Hot weather. Heat can cause even the fittest dog to wear down quickly during a walk. But some dogs are built better to deal with the heat, such as terriers. Dogs with long noses and light coats will be able to cool themselves better in hot weather. Overweight dogs especially need to be watched closely when walking in heat to protect their health. Go slower than usual and shorter than usual when walking the dog in excessive heat.

© Alice G Patterson Photography | Philadelphia-pet-photographer, walking-Vizsla


  • Most agile. If you walk in areas where you may need to dodge potholes or tree branches, such as on a wilderness trail, agile dogs will have the most success, such as herding dogs like border collies.

 © Alice G Patterson Photography | NYC-pet-photographer, Rhodesian Ridgeback, walking dog in urban area

  • Most obedient. A dog that will walk in areas where there will be other people, dogs, and vehicles nearby needs to be obedient to your commands, keeping the dog safe during the walk. Border collies and retrievers will obey commands quickly, and they’re typically not aggressive.

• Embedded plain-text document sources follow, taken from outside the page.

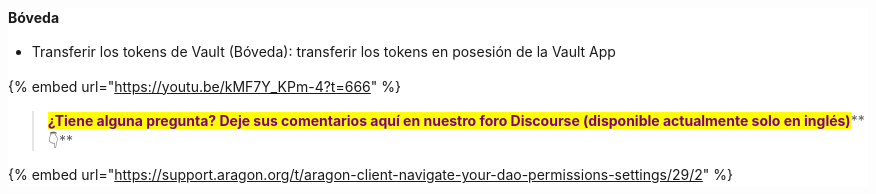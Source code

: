 **Bóveda**

* Transferir los tokens de Vault (Bóveda): transferir los tokens en posesión de la Vault App

{% embed url="https://youtu.be/kMF7Y_KPm-4?t=666" %}

> <mark style="color:purple;">**¿Tiene alguna pregunta? Deje sus comentarios aquí en nuestro foro Discourse (disponible actualmente solo en inglés)**</mark>** 👇**

{% embed url="https://support.aragon.org/t/aragon-client-navigate-your-dao-permissions-settings/29/2" %}
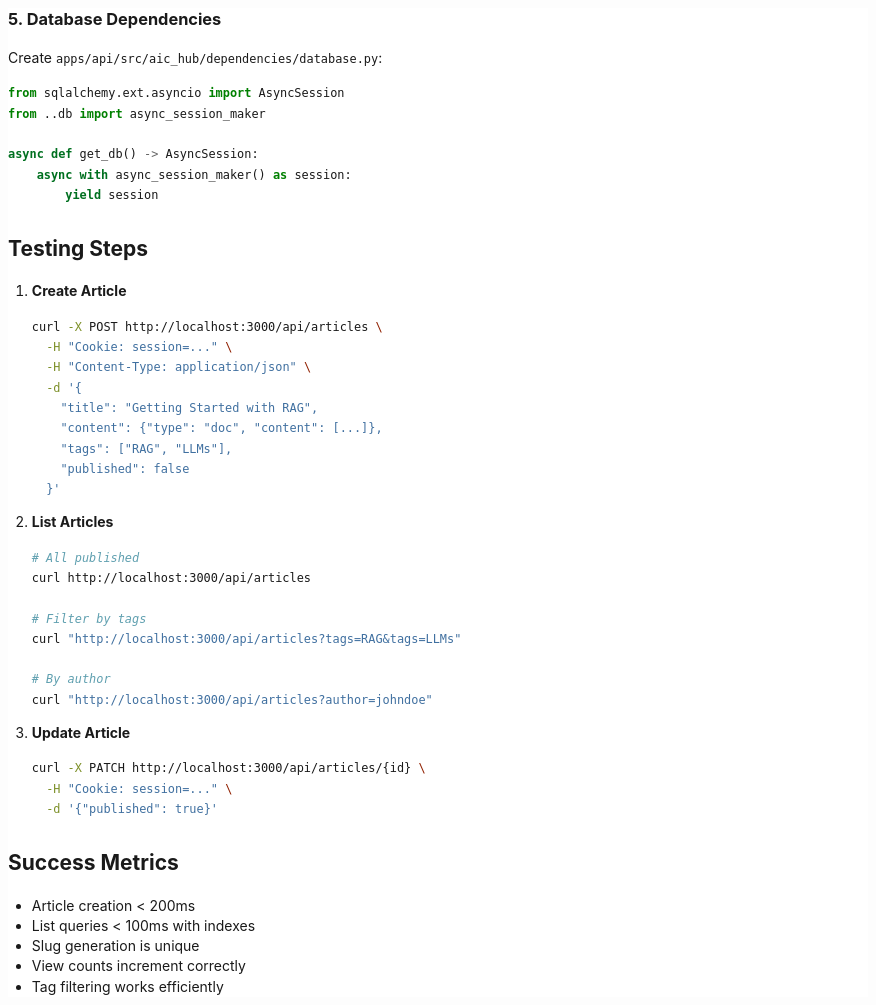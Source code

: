 ### 5. Database Dependencies
Create `apps/api/src/aic_hub/dependencies/database.py`:
```python
from sqlalchemy.ext.asyncio import AsyncSession
from ..db import async_session_maker

async def get_db() -> AsyncSession:
    async with async_session_maker() as session:
        yield session
```

## Testing Steps

1. **Create Article**
   ```bash
   curl -X POST http://localhost:3000/api/articles \
     -H "Cookie: session=..." \
     -H "Content-Type: application/json" \
     -d '{
       "title": "Getting Started with RAG",
       "content": {"type": "doc", "content": [...]},
       "tags": ["RAG", "LLMs"],
       "published": false
     }'
   ```

2. **List Articles**
   ```bash
   # All published
   curl http://localhost:3000/api/articles

   # Filter by tags
   curl "http://localhost:3000/api/articles?tags=RAG&tags=LLMs"

   # By author
   curl "http://localhost:3000/api/articles?author=johndoe"
   ```

3. **Update Article**
   ```bash
   curl -X PATCH http://localhost:3000/api/articles/{id} \
     -H "Cookie: session=..." \
     -d '{"published": true}'
   ```

## Success Metrics
- Article creation < 200ms
- List queries < 100ms with indexes
- Slug generation is unique
- View counts increment correctly
- Tag filtering works efficiently

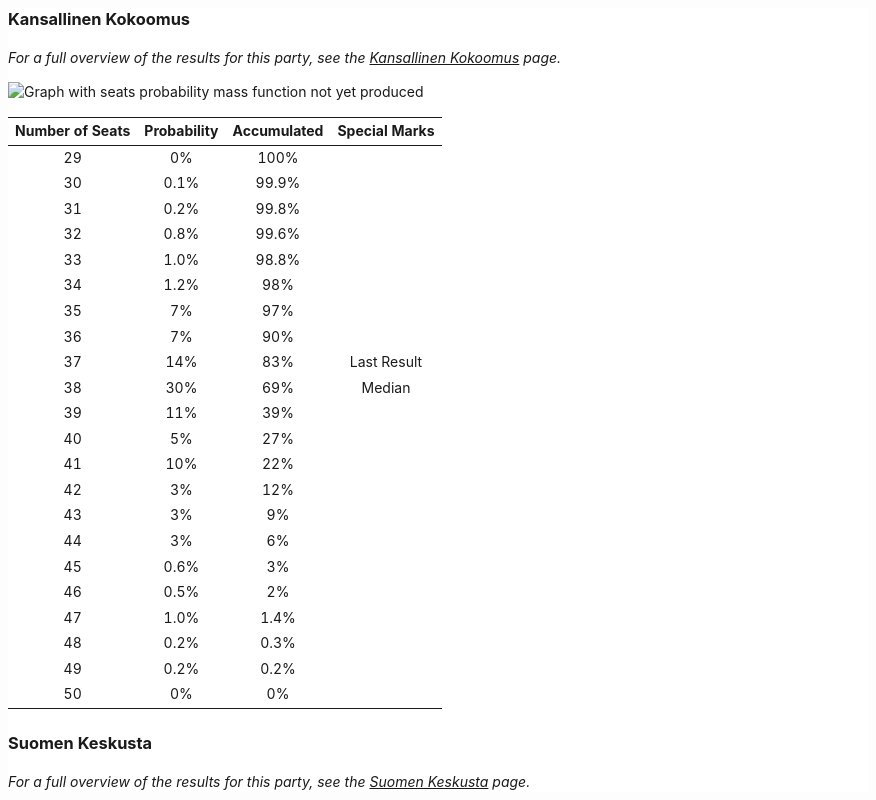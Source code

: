 ### Kansallinen Kokoomus

*For a full overview of the results for this party, see the [Kansallinen Kokoomus](party-kansallinenkokoomus.html) page.*

![Graph with seats probability mass function not yet produced](2019-03-03-Tietoykkönen-seats-pmf-kansallinenkokoomus.png "Seats Probability Mass Function")

| Number of Seats | Probability | Accumulated | Special Marks |
|:---------------:|:-----------:|:-----------:|:-------------:|
| 29 | 0% | 100% |  |
| 30 | 0.1% | 99.9% |  |
| 31 | 0.2% | 99.8% |  |
| 32 | 0.8% | 99.6% |  |
| 33 | 1.0% | 98.8% |  |
| 34 | 1.2% | 98% |  |
| 35 | 7% | 97% |  |
| 36 | 7% | 90% |  |
| 37 | 14% | 83% | Last Result |
| 38 | 30% | 69% | Median |
| 39 | 11% | 39% |  |
| 40 | 5% | 27% |  |
| 41 | 10% | 22% |  |
| 42 | 3% | 12% |  |
| 43 | 3% | 9% |  |
| 44 | 3% | 6% |  |
| 45 | 0.6% | 3% |  |
| 46 | 0.5% | 2% |  |
| 47 | 1.0% | 1.4% |  |
| 48 | 0.2% | 0.3% |  |
| 49 | 0.2% | 0.2% |  |
| 50 | 0% | 0% |  |

### Suomen Keskusta

*For a full overview of the results for this party, see the [Suomen Keskusta](party-suomenkeskusta.html) page.*

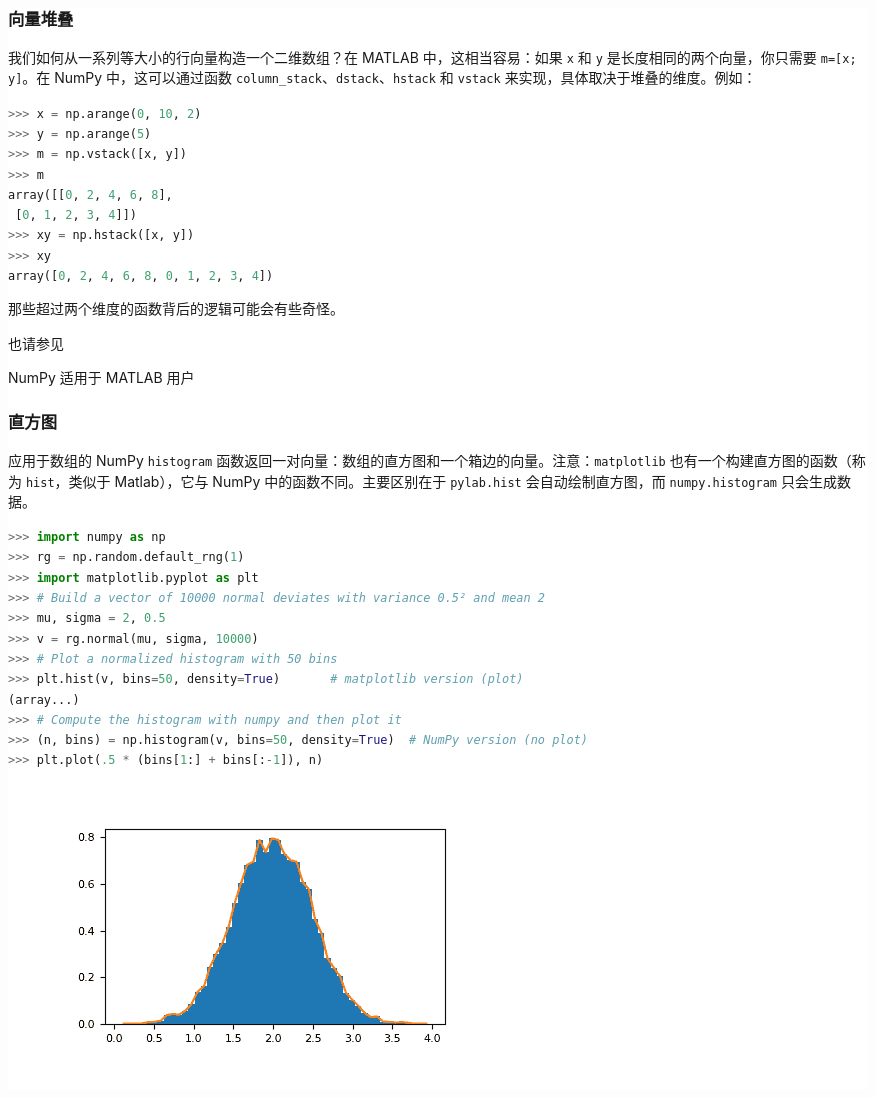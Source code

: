 ### 向量堆叠

我们如何从一系列等大小的行向量构造一个二维数组？在 MATLAB 中，这相当容易：如果 `x` 和 `y` 是长度相同的两个向量，你只需要 `m=[x;y]`。在 NumPy 中，这可以通过函数 `column_stack`、`dstack`、`hstack` 和 `vstack` 来实现，具体取决于堆叠的维度。例如：

```py
>>> x = np.arange(0, 10, 2)
>>> y = np.arange(5)
>>> m = np.vstack([x, y])
>>> m
array([[0, 2, 4, 6, 8],
 [0, 1, 2, 3, 4]])
>>> xy = np.hstack([x, y])
>>> xy
array([0, 2, 4, 6, 8, 0, 1, 2, 3, 4]) 
```

那些超过两个维度的函数背后的逻辑可能会有些奇怪。

也请参见

NumPy 适用于 MATLAB 用户

### 直方图

应用于数组的 NumPy `histogram` 函数返回一对向量：数组的直方图和一个箱边的向量。注意：`matplotlib` 也有一个构建直方图的函数（称为 `hist`，类似于 Matlab），它与 NumPy 中的函数不同。主要区别在于 `pylab.hist` 会自动绘制直方图，而 `numpy.histogram` 只会生成数据。

```py
>>> import numpy as np
>>> rg = np.random.default_rng(1)
>>> import matplotlib.pyplot as plt
>>> # Build a vector of 10000 normal deviates with variance 0.5² and mean 2
>>> mu, sigma = 2, 0.5
>>> v = rg.normal(mu, sigma, 10000)
>>> # Plot a normalized histogram with 50 bins
>>> plt.hist(v, bins=50, density=True)       # matplotlib version (plot)
(array...)
>>> # Compute the histogram with numpy and then plot it
>>> (n, bins) = np.histogram(v, bins=50, density=True)  # NumPy version (no plot)
>>> plt.plot(.5 * (bins[1:] + bins[:-1]), n) 
```

![../_images/quickstart-2.png](img/6e8a719f3f733b746d4f0762a37ae4e0.png)
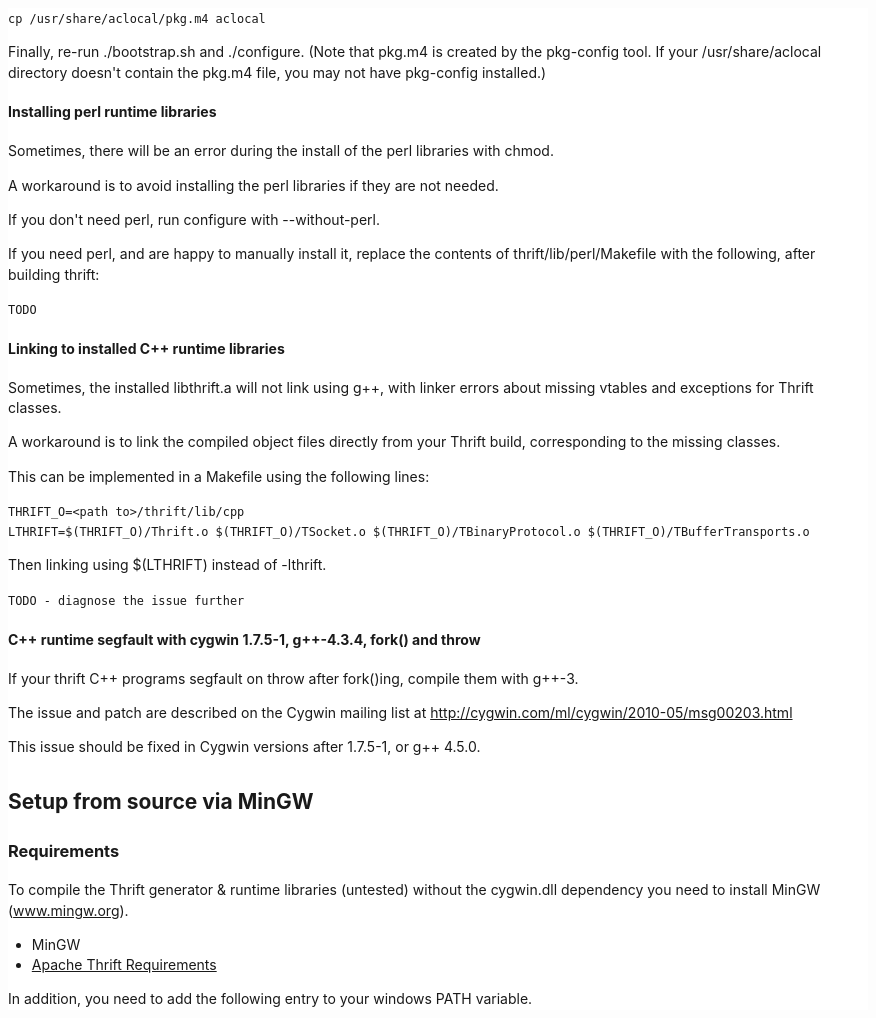 	cp /usr/share/aclocal/pkg.m4 aclocal

Finally, re-run ./bootstrap.sh and ./configure.  (Note that pkg.m4 is created by the pkg-config tool.  If your /usr/share/aclocal directory doesn't contain the pkg.m4 file, you may not have pkg-config installed.)

#### Installing perl runtime libraries

Sometimes, there will be an error during the install of the perl libraries with chmod.

A workaround is to avoid installing the perl libraries if they are not needed.

If you don't need perl, run configure with --without-perl.

If you need perl, and are happy to manually install it, replace the contents of thrift/lib/perl/Makefile with the following, after building thrift:
	
	TODO

#### Linking to installed C++ runtime libraries

Sometimes, the installed libthrift.a will not link using g++, with linker errors about missing vtables and exceptions for Thrift classes.

A workaround is to link the compiled object files directly from your Thrift build, corresponding to the missing classes.

This can be implemented in a Makefile using the following lines:

	THRIFT_O=<path to>/thrift/lib/cpp
	LTHRIFT=$(THRIFT_O)/Thrift.o $(THRIFT_O)/TSocket.o $(THRIFT_O)/TBinaryProtocol.o $(THRIFT_O)/TBufferTransports.o

Then linking using $(LTHRIFT) instead of -lthrift.

	TODO - diagnose the issue further

#### C++ runtime segfault with cygwin 1.7.5-1, g++-4.3.4, fork() and throw

If your thrift C++ programs segfault on throw after fork()ing, compile them with g++-3.

The issue and patch are described on the Cygwin mailing list at http://cygwin.com/ml/cygwin/2010-05/msg00203.html

This issue should be fixed in Cygwin versions after 1.7.5-1, or g++ 4.5.0.

## Setup from source via MinGW

### Requirements

To compile the Thrift generator & runtime libraries (untested) without the cygwin.dll dependency you need to install MinGW (www.mingw.org). 

 * MinGW 
 * [Apache Thrift Requirements](/docs/install)

In addition, you need to add the following entry to your windows PATH variable.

 © Alice G Patterson Photography | Syracuse-dog-photography, couple-walking-Black-Lab, Syracuse-dog-photography

Building Up the Dog’s Stamina

Before tackling a long walk with your dog, it’s important to start slowly. Just as you would when starting an exercise program for yourself, don’t overdo the dog’s walk on the first day. Try limiting yourself to 10 or 15 minutes for a few days before increasing the time of the walk. Gradually build up the distance of each daily walk with your dog, keeping the environmental and weather conditions in mind, and you’ll be able to provide the desired health benefits for the dog.  Also, be mindful of their paws, as they don’t have the same protections we do.


Amber Kingsley is a freelance journalist and member of a pet enthusiast/animal lover group in her city of Santa Monica who has donated countless hours supporting her local shelter within operations and outreach.  She has spent most of her research writing about animals — food, health, and training.

Alice G Patterson Photography specializes in dog photography, senior portraits (and their pets) and offers both product photography and portraits for small businesses.



Ohhh Snap says:

Good advice. Thanks for sharing : )

Great article. I wish more people would think about things from this angle before adding a dog to the family. Sharing…

I am working on building Rooney’s walking stamina!

Happy to have my photographs accompany this interesting article.

Kendall | Lucky Dog says:

Great tips – thanks! This is quite useful for someone deciding on a new addition to the family.